For each line below that contains the word "Voltar", return that line.

□ □ □

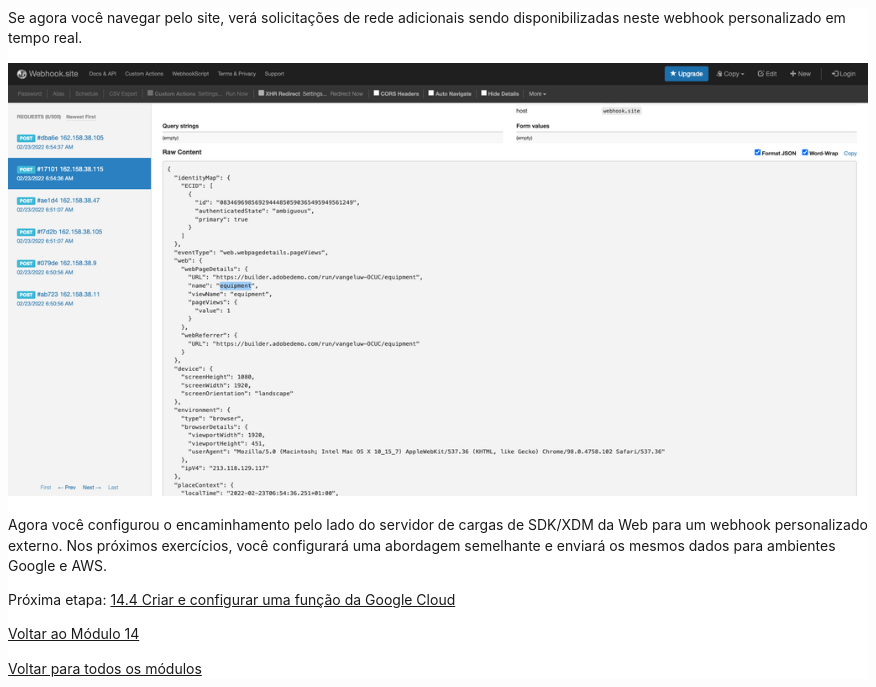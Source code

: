 Se agora você navegar pelo site, verá solicitações de rede adicionais sendo disponibilizadas neste webhook personalizado em tempo real.

![Configuração da coleta de dados do Adobe Experience Platform](./images/hook5.png)

Agora você configurou o encaminhamento pelo lado do servidor de cargas de SDK/XDM da Web para um webhook personalizado externo. Nos próximos exercícios, você configurará uma abordagem semelhante e enviará os mesmos dados para ambientes Google e AWS.

Próxima etapa: [14.4 Criar e configurar uma função da Google Cloud](./ex4.md)

[Voltar ao Módulo 14](./aep-data-collection-ssf.md)

[Voltar para todos os módulos](./../../overview.md)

□ □ □

Output for this exercise:
[Voltar ao Módulo 14](./aep-data-collection-ssf.md)
[Voltar para todos os módulos](./../../overview.md)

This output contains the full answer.